Octreotide, a somatostatin analog, was evaluated for its effects on long-term survival in a mouse model of endotoxemia and for its effects on endotoxin-induced suppression of human leukocyte migration. Swiss Webster mice were simultaneously rendered endotoxemic with a single intraperitoneal injection of 800 μg E. coli Lipopolysaccharide (LPS) and treated with one of four doses of subcutaneous (s.c.) octreotide (1.0 mg/kg in 0.4 ml saline, 0.1 mg/kg in 0.4 ml saline, 0.01 mg/kg in 0.04 ml saline, or 0.001 mg/kg in 0.04 ml saline) or saline alone (fluid-resuscitated control group: 0.4 ml saline s.c.; or non-fluid-resuscitated control group: 0.04 ml saline s.c.).
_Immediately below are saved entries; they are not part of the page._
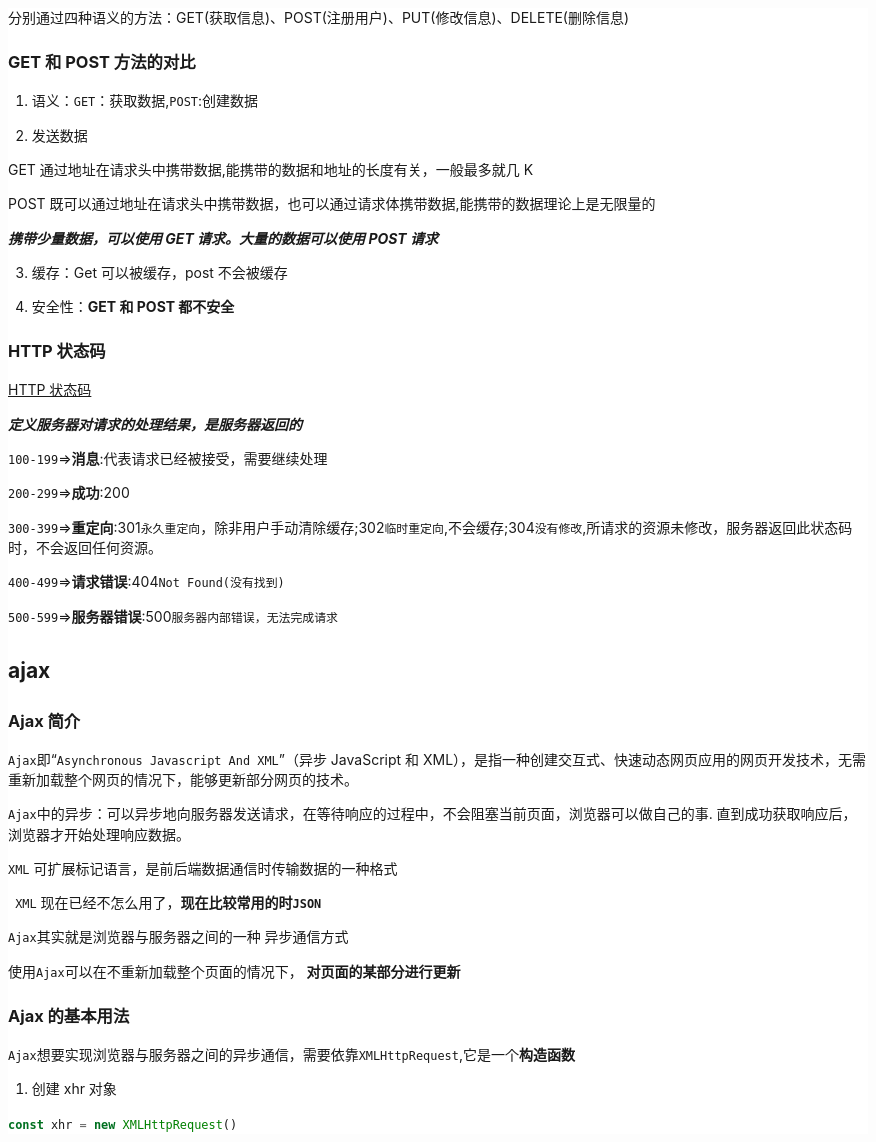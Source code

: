 分别通过四种语义的方法：GET(获取信息)、POST(注册用户)、PUT(修改信息)、DELETE(删除信息)

### GET 和 POST 方法的对比

1. 语义：`GET`：获取数据,`POST`:创建数据

2. 发送数据

GET 通过地址在请求头中携带数据,能携带的数据和地址的长度有关，一般最多就几 K

POST 既可以通过地址在请求头中携带数据，也可以通过请求体携带数据,能携带的数据理论上是无限量的

**_携带少量数据，可以使用 GET 请求。大量的数据可以使用 POST 请求_**

3. 缓存：Get 可以被缓存，post 不会被缓存

4. 安全性：**GET 和 POST 都不安全**

### HTTP 状态码

[HTTP 状态码](https://www.runoob.com/http/http-status-codes.html)

**_定义服务器对请求的处理结果，是服务器返回的_**

`100-199`=>**消息**:代表请求已经被接受，需要继续处理

`200-299`=>**成功**:200

`300-399`=>**重定向**:301`永久重定向`，除非用户手动清除缓存;302`临时重定向`,不会缓存;304`没有修改`,所请求的资源未修改，服务器返回此状态码时，不会返回任何资源。

`400-499`=>**请求错误**:404`Not Found(没有找到)`

`500-599`=>**服务器错误**:500`服务器内部错误，无法完成请求`

## ajax

### Ajax 简介

`Ajax`即“`Asynchronous Javascript And XML`”（异步 JavaScript 和 XML），是指一种创建交互式、快速动态网页应用的网页开发技术，无需重新加载整个网页的情况下，能够更新部分网页的技术。

`Ajax`中的异步：可以异步地向服务器发送请求，在等待响应的过程中，不会阻塞当前页面，浏览器可以做自己的事. 直到成功获取响应后，浏览器才开始处理响应数据。

`XML` 可扩展标记语言，是前后端数据通信时传输数据的一种格式

` XML` 现在已经不怎么用了，**现在比较常用的时`JSON `**

`Ajax`其实就是浏览器与服务器之间的一种 异步通信方式

使用`Ajax`可以在不重新加载整个页面的情况下， **对页面的某部分进行更新**

### Ajax 的基本用法

`Ajax`想要实现浏览器与服务器之间的异步通信，需要依靠`XMLHttpRequest`,它是一个**构造函数**

1. 创建 xhr 对象

```js
const xhr = new XMLHttpRequest()
```
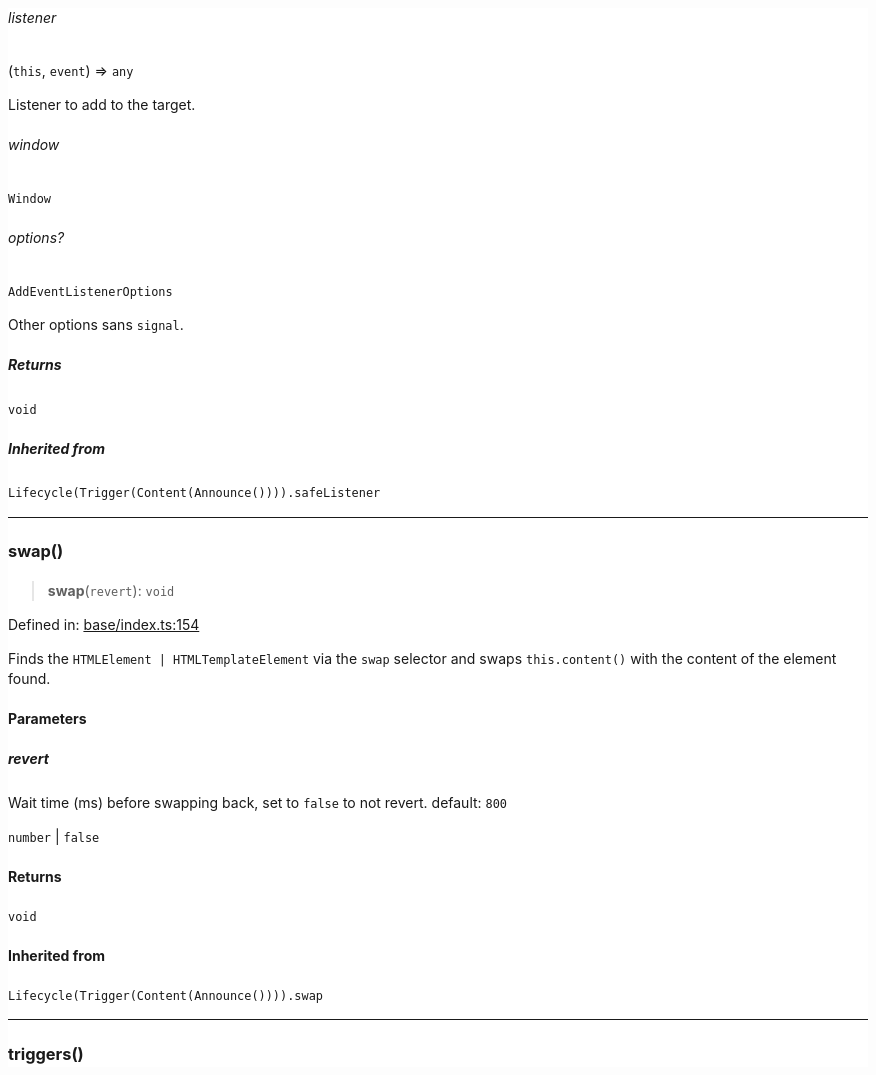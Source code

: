 ###### listener

(`this`, `event`) => `any`

Listener to add to the target.

###### window

`Window`

###### options?

`AddEventListenerOptions`

Other options sans `signal`.

##### Returns

`void`

##### Inherited from

`Lifecycle(Trigger(Content(Announce()))).safeListener`

---

<a id="swap"></a>

### swap()

> **swap**(`revert`): `void`

Defined in: [base/index.ts:154](https://github.com/rossrobino/components/blob/main/packages/drab/src/base/index.ts#L154)

Finds the `HTMLElement | HTMLTemplateElement` via the `swap` selector and
swaps `this.content()` with the content of the element found.

#### Parameters

##### revert

Wait time (ms) before swapping back, set to `false` to not revert.
default: `800`

`number` | `false`

#### Returns

`void`

#### Inherited from

`Lifecycle(Trigger(Content(Announce()))).swap`

---

<a id="triggers"></a>

### triggers()

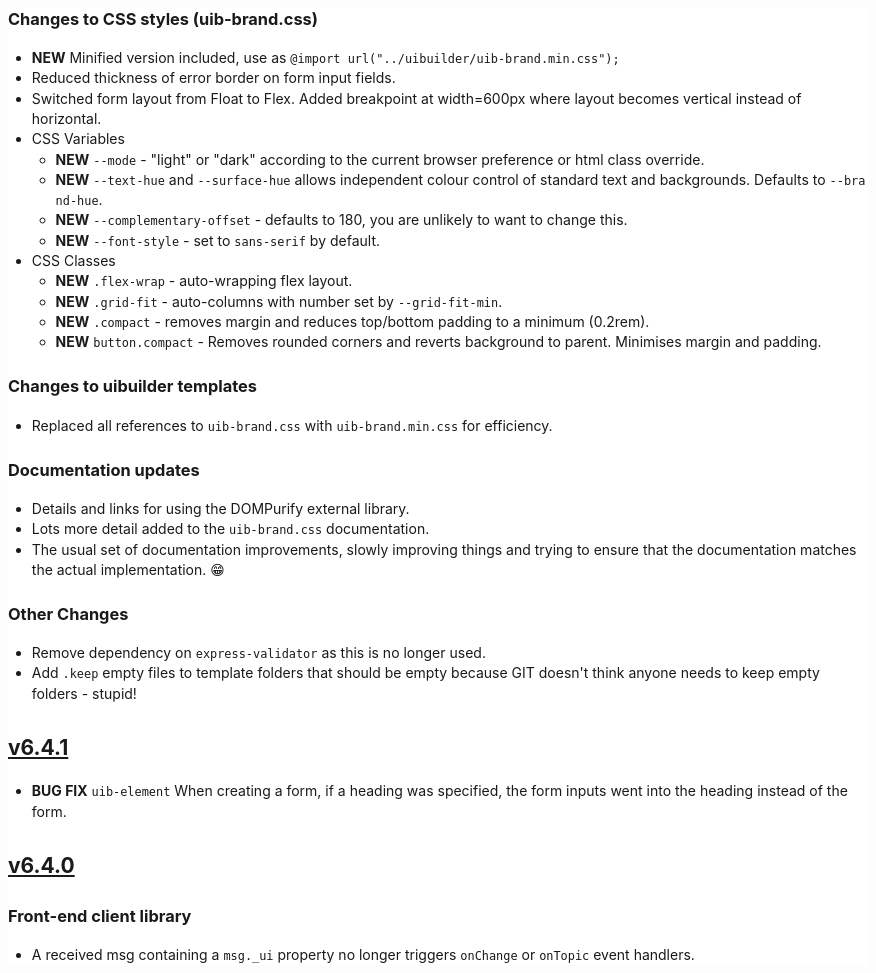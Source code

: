 ### Changes to CSS styles (uib-brand.css)

* **NEW** Minified version included, use as `@import url("../uibuilder/uib-brand.min.css");`
* Reduced thickness of error border on form input fields.
* Switched form layout from Float to Flex. Added breakpoint at width=600px where layout becomes vertical instead of horizontal.
* CSS Variables
  * **NEW** `--mode` - "light" or "dark" according to the current browser preference or html class override.
  * **NEW** `--text-hue` and `--surface-hue` allows independent colour control of standard text and backgrounds. Defaults to `--brand-hue`.
  * **NEW** `--complementary-offset` - defaults to 180, you are unlikely to want to change this.
  * **NEW** `--font-style` - set to `sans-serif` by default.
* CSS Classes
  * **NEW** `.flex-wrap` - auto-wrapping flex layout.
  * **NEW** `.grid-fit` - auto-columns with number set by `--grid-fit-min`.
  * **NEW** `.compact` - removes margin and reduces top/bottom padding to a minimum (0.2rem).
  * **NEW** `button.compact` - Removes rounded corners and reverts background to parent. Minimises margin and padding.

### Changes to uibuilder templates

* Replaced all references to `uib-brand.css` with `uib-brand.min.css` for efficiency.

### Documentation updates

* Details and links for using the DOMPurify external library.
* Lots more detail added to the `uib-brand.css` documentation.
* The usual set of documentation improvements, slowly improving things and trying to ensure that the documentation matches the actual implementation. 😁

### Other Changes

* Remove dependency on `express-validator` as this is no longer used.
* Add `.keep` empty files to template folders that should be empty because GIT doesn't think anyone needs to keep empty folders - stupid!

## [v6.4.1](https://github.com/TotallyInformation/node-red-contrib-uibuilder/compare/v6.4.1...v6.4.0)

* **BUG FIX** `uib-element` When creating a form, if a heading was specified, the form inputs went into the heading instead of the form.

## [v6.4.0](https://github.com/TotallyInformation/node-red-contrib-uibuilder/compare/v6.4.0...v6.3.1)

### Front-end client library

* A received msg containing a `msg._ui` property no longer triggers `onChange` or `onTopic` event handlers.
Octreotide was continued with or without supplemental s.c. fluid resuscitation (0.4 ml saline) at eight hour intervals for either twenty-four or forty hours. There was no statistical significance to differences in long-term survival between comparable groups of octreotide treated vs saline treated animals during the entire fourteen day period of observation. Fluid resuscitation during the first forty hours following endotoxemia induction delayed death, but did not significantly improve long-term survival. In vitro work was conducted to determine the effect of octreotide on endotoxin-induced suppression of human leukocyte migration. Octreotide at concentrations ranging from 2.05 × 10^-5 Molar to 3.05 × 10^-11 Molar had no significant effect on leukocyte migration. In this study octreotide treatment failed to improve long-term survival in mice with endotoxemia and did not alter endotoxin-induced suppression of leukocyte migration.